April 4, 2017 – Lenora M. Lapidus is Director, Women’s Rights Project, ACLU; Vania Leveille is Senior Legislative Counsel
Although spring is in the air and we are well into 2017, if you’re a woman, your paycheck is stuck in time, specifically at December 31, 2016. That’s because women — on average — earn just 80 percent of what men make, meaning that they must work until today, April 4, 2017, to earn what men earned by December 31, 2016.
Welcome to Equal Pay Day 2017: The “holiday” we would prefer not to celebrate.
But wait, there’s more bad news. The “Equal Pay Day” for women of color is even worse: African-American women’s wages won’t catch up to men’s 2016 earnings until July 31, Native American women until September 25, and Latina women until November 2.
Pay discrimination on the basis of sex has been illegal since the Equal Pay Act was enacted in 1963 — a prohibition that became broader under Title VII of the 1964 Civil Rights Act. Yet the gap between men’s and women’s earnings remains. Multiple factors contribute to the gender wage gap. They include:
- Lower wages: Some employers still pay women less for the same job — in violation of the Equal Pay Act and Title VII.
- Lack of transparency: Surveys show as many as half of employers have policies that punish their employees who discuss their salaries, a lack of transparency that prevents women from even knowing when they are paid less than their male counterparts.
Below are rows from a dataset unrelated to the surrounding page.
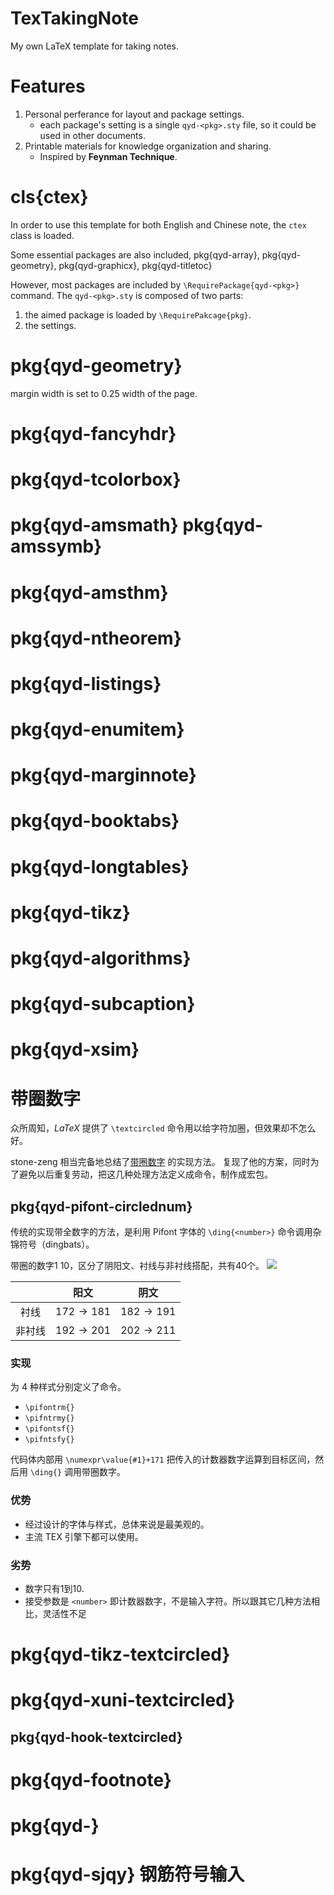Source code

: TexTakingNote
=======

My own LaTeX template for taking notes.

# Features
1. Personal perferance for layout and package settings.
   * each package's setting is a single `qyd-<pkg>.sty` file, so it could be used in other documents.
2. Printable materials for knowledge organization and sharing.
   * Inspired by **Feynman Technique**.

# cls{ctex}
In order to use this template for both English and Chinese note, the `ctex` class is loaded.

Some essential packages are also included, pkg{qyd-array}, pkg{qyd-geometry}, pkg{qyd-graphicx}, pkg{qyd-titletoc}

However, most packages are included by `\RequirePackage{qyd-<pkg>}` command.
The `qyd-<pkg>.sty` is composed of two parts:
1. the aimed package is loaded by `\RequirePakcage{pkg}`.
2. the settings.

# pkg{qyd-geometry}
margin width is set to 0.25 width of the page.

# pkg{qyd-fancyhdr}

# pkg{qyd-tcolorbox}

# pkg{qyd-amsmath} pkg{qyd-amssymb}

# pkg{qyd-amsthm}

# pkg{qyd-ntheorem}

# pkg{qyd-listings}

# pkg{qyd-enumitem}

# pkg{qyd-marginnote}

# pkg{qyd-booktabs}

# pkg{qyd-longtables}

# pkg{qyd-tikz}

# pkg{qyd-algorithms}

# pkg{qyd-subcaption}

# pkg{qyd-xsim}

# 带圈数字

众所周知，$LaTeX$ 提供了 `\textcircled` 命令用以给字符加圈，但效果却不怎么好。

stone-zeng 相当完备地总结了[带圈数字](https://stone-zeng.github.io/2019-02-09-circled-numbers/) 的实现方法。
复现了他的方案，同时为了避免以后重复劳动，把这几种处理方法定义成命令，制作成宏包。

## pkg{qyd-pifont-circlednum}
传统的实现带全数字的方法，是利用 Pifont 字体的 `\ding{<number>}` 命令调用杂锦符号（dingbats）。

带圈的数字$1~10$，区分了阴阳文、衬线与非衬线搭配，共有40个。
![](https://stone-zeng.github.io/images/circled-numbers/pifont.svg)

|        |     阳文      |     阴文      |
| :----: | :-----------: | :-----------: |
|  衬线  | $172 \to 181$ | $182 \to 191$ |
| 非衬线 | $192 \to 201$ | $202 \to 211$ |

### 实现
为 4 种样式分别定义了命令。
* `\pifontrm{}`
* `\pifntrmy{}`
* `\pifontsf{}`
* `\pifntsfy{}`

代码体内部用 `\numexpr\value{#1}+171` 把传入的计数器数字运算到目标区间，然后用 `\ding{}` 调用带圈数字。

### 优势
* 经过设计的字体与样式，总体来说是最美观的。
* 主流 TEX 引擎下都可以使用。

### 劣势
* 数字只有1到10.
* 接受参数是 `<number>` 即计数器数字，不是输入字符。所以跟其它几种方法相比，灵活性不足

# pkg{qyd-tikz-textcircled}

# pkg{qyd-xuni-textcircled}

## pkg{qyd-hook-textcircled}


# pkg{qyd-footnote}

# pkg{qyd-}

# pkg{qyd-sjqy} 钢筋符号输入
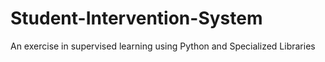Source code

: # Student-Intervention-System
An exercise in supervised learning using Python and Specialized Libraries
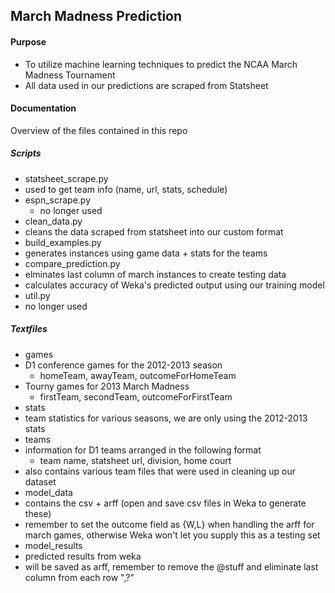 ## March Madness Prediction

#### Purpose
- To utilize machine learning techniques to predict the NCAA March Madness Tournament
- All data used in our predictions are scraped from Statsheet

#### Documentation
Overview of the files contained in this repo

##### Scripts
- statsheet_scrape.py
 - used to get team info (name, url, stats, schedule)
- espn_scrape.py
  - no longer used
- clean_data.py
 - cleans the data scraped from statsheet into our custom format
- build_examples.py
 - generates instances using game data + stats for the teams
- compare_prediction.py
 - elminates last column of march instances to create testing data
 - calculates accuracy of Weka's predicted output using our training model
- util.py
 - no longer used

##### Textfiles
- games
 - D1 conference games for the 2012-2013 season
   - homeTeam, awayTeam, outcomeForHomeTeam
 - Tourny games for 2013 March Madness
   - firstTeam, secondTeam, outcomeForFirstTeam  
- stats
 - team statistics for various seasons, we are only using the 2012-2013 stats
- teams
 - information for D1 teams arranged in the following format
   - team name, statsheet url, division, home court 
  - also contains various team files that were used in cleaning up our dataset
- model_data
 - contains the csv + arff (open and save csv files in Weka to generate these)
 - remember to set the outcome field as {W,L} when handling the arff for march games, otherwise Weka won't let you supply this as a testing set
- model_results
 - predicted results from weka
 - will be saved as arff, remember to remove the @stuff and eliminate last column from each row ",?"
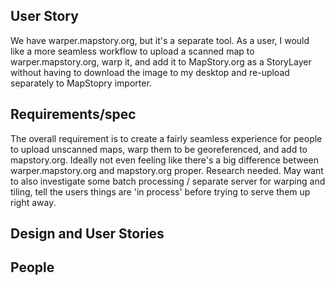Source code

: ## User Story

We have warper.mapstory.org, but it's a separate tool. As a user, I would like a more seamless workflow to 
upload a scanned map to warper.mapstory.org, warp it, and add it to MapStory.org as a StoryLayer without having to download the image to my desktop and re-upload separately to MapStopry importer.

## Requirements/spec

The overall requirement is to create a fairly seamless experience for people to upload unscanned maps, warp
them to be georeferenced, and add to mapstory.org. Ideally not even feeling like there's a big difference
between warper.mapstory.org and mapstory.org proper. Research needed. May want to also investigate some batch processing / separate server for warping and tiling, tell the users things are 'in process' before trying to serve them up right away.

## Design and User Stories

## People

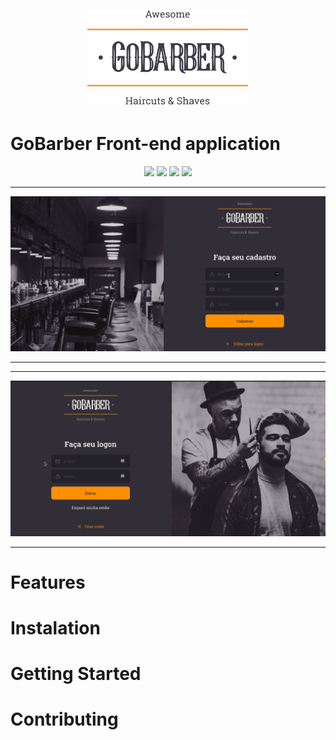 <h1 align="center">
  <img src="./.github/logo.svg" height="150px" >
</h1>

# GoBarber Front-end application

<div align="center">
  <a style="text-decoration: none" href="https://github.com/marcel-pinto">
    <img src="https://img.shields.io/badge/author-marcel--pinto-%23ff9000?style=flat-square">
  </a>

  <a style="text-decoration: none" href="https://github.com/marcel-pinto/frontend-gobarber">
    <img src="https://img.shields.io/github/languages/top/marcel-pinto/frontend-gobarber?color=%23ff9000&style=flat-square">
  </a>

  <a style="text-decoration: none" href="https://github.com/marcel-pinto/frontend-gobarber/stargazers">
    <img src="https://img.shields.io/github/stars/marcel-pinto/frontend-gobarber?color=%23ff9000&style=flat-square">
  </a>

  <a style="text-decoration: none;" href="https://github.com/marcel-pinto/frontend-gobarber/blob/master/LICENSE">
    <img src="https://img.shields.io/github/license/marcel-pinto/frontend-gobarber?color=%23ff9000&style=flat-square">
  </a>
</div>

---

<img src="./.github/create-account.gif" >

---

---

<img src="./.github/login.gif" >

---

# Features

# Instalation

# Getting Started

# Contributing

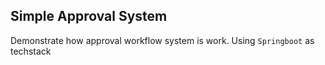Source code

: ## Simple Approval System

Demonstrate how approval workflow system is work. Using `Springboot` as techstack
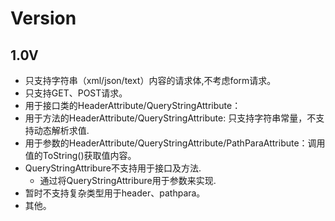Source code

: # Version

## 1.0V

* 只支持字符串（xml/json/text）内容的请求体,不考虑form请求。
* 只支持GET、POST请求。
* 用于接口类的HeaderAttribute/QueryStringAttribute：
* 用于方法的HeaderAttribute/QueryStringAttribute: 只支持字符串常量，不支持动态解析求值.
* 用于参数的HeaderAttribute/QueryStringAttribute/PathParaAttribute：调用值的ToString()获取值内容。
* QueryStringAttribure不支持用于接口及方法.
  + 通过将QueryStringAttribure用于参数来实现.
* 暂时不支持复杂类型用于header、pathpara。
* 其他。
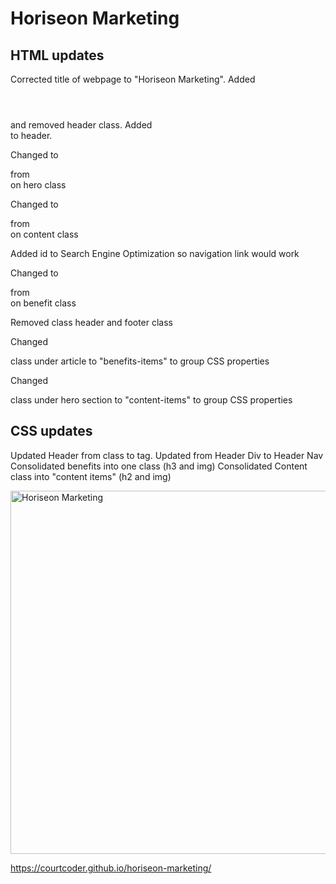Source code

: # Horiseon Marketing

## HTML updates
Corrected title of webpage to "Horiseon Marketing".
Added <header></header> and removed header class. 
Added <nav></nav> to header.

Changed to <section> from <div> on hero class
  
Changed to <article> from <div> on content class
  
Added id to Search Engine Optimization so navigation link would work
  
Changed to <article> from <div> on benefit class
  
Removed class header and footer class
  
Changed <div> class under article to "benefits-items" to group CSS properties
  
Changed <div> class under hero section to "content-items" to group CSS properties
  

## CSS updates
Updated Header from class to tag. 
Updated from Header Div to Header Nav
Consolidated benefits into one class (h3 and img)
Consolidated Content class into "content items" (h2 and img)

  <img width="581" alt="Horiseon Marketing" src="https://user-images.githubusercontent.com/101368797/164093643-01f323ac-7b98-46a3-8d3b-47273a79f052.png">

https://courtcoder.github.io/horiseon-marketing/
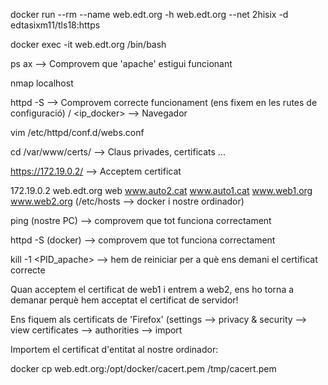 docker run --rm --name web.edt.org -h web.edt.org --net 2hisix -d edtasixm11/tls18:https

docker exec -it web.edt.org /bin/bash

ps ax --> Comprovem que 'apache' estigui funcionant

nmap localhost

httpd -S --> Comprovem correcte funcionament (ens fixem en les rutes de configuració) / <ip_docker> --> Navegador

vim /etc/httpd/conf.d/webs.conf

cd /var/www/certs/ --> Claus privades, certificats ...

https://172.19.0.2/ --> Acceptem certificat

172.19.0.2      web.edt.org web www.auto2.cat www.auto1.cat www.web1.org www.web2.org (/etc/hosts --> docker i nostre ordinador)

ping (nostre PC) --> comprovem que tot funciona correctament

httpd -S (docker) --> comprovem que tot funciona correctament

kill -1 <PID_apache> --> hem de reiniciar per a què ens demani el certificat correcte

Quan acceptem el certificat de web1 i entrem a web2, ens ho torna a demanar perquè hem acceptat el certificat de servidor!

Ens fiquem als certificats de 'Firefox' (settings --> privacy & security --> view certificates --> authorities --> import

Importem el certificat d'entitat al nostre ordinador:

docker cp web.edt.org:/opt/docker/cacert.pem /tmp/cacert.pem
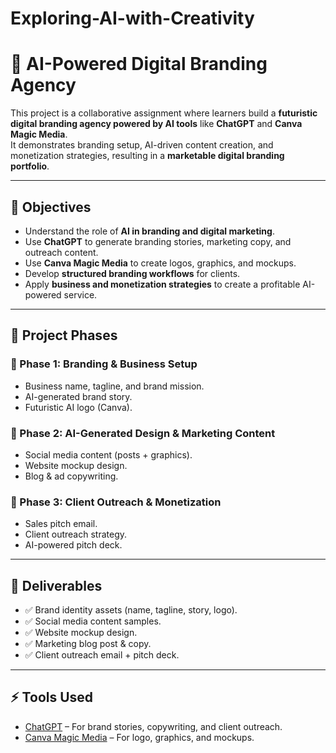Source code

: # Exploring-AI-with-Creativity

# 🚀 AI-Powered Digital Branding Agency  

This project is a collaborative assignment where learners build a **futuristic digital branding agency powered by AI tools** like **ChatGPT** and **Canva Magic Media**.  
It demonstrates branding setup, AI-driven content creation, and monetization strategies, resulting in a **marketable digital branding portfolio**.  

---

## 🎯 Objectives
- Understand the role of **AI in branding and digital marketing**.
- Use **ChatGPT** to generate branding stories, marketing copy, and outreach content.
- Use **Canva Magic Media** to create logos, graphics, and mockups.
- Develop **structured branding workflows** for clients.
- Apply **business and monetization strategies** to create a profitable AI-powered service.  

---

## 📂 Project Phases  

### 🔹 Phase 1: Branding & Business Setup
- Business name, tagline, and brand mission.
- AI-generated brand story.
- Futuristic AI logo (Canva).  

### 🔹 Phase 2: AI-Generated Design & Marketing Content
- Social media content (posts + graphics).
- Website mockup design.
- Blog & ad copywriting.  

### 🔹 Phase 3: Client Outreach & Monetization
- Sales pitch email.
- Client outreach strategy.
- AI-powered pitch deck.  

---

## 📌 Deliverables
- ✅ Brand identity assets (name, tagline, story, logo).  
- ✅ Social media content samples.  
- ✅ Website mockup design.  
- ✅ Marketing blog post & copy.  
- ✅ Client outreach email + pitch deck. 

---

## ⚡ Tools Used
- [ChatGPT](https://chat.openai.com) – For brand stories, copywriting, and client outreach.  
- [Canva Magic Media](https://www.canva.com/magic-media/) – For logo, graphics, and mockups.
- Salary history: Women may be hired at lower starting salaries than their male peers because an employer bases those decisions on the pay earned at the applicant’s last job, perpetuating prior inequalities.
- Occupational segregation: “Women’s jobs” — such as retail, administrative work, child care, and teaching — are undervalued and paid less than traditional “men’s jobs,” such as law enforcement, manufacturing, and the skilled trades.
- Pregnancy discrimination: Women who become pregnant face economic penalties — from outright job loss to being forced onto unpaid leave because their jobs are physically strenuous and they are denied simple job modifications that would enable them to continue working.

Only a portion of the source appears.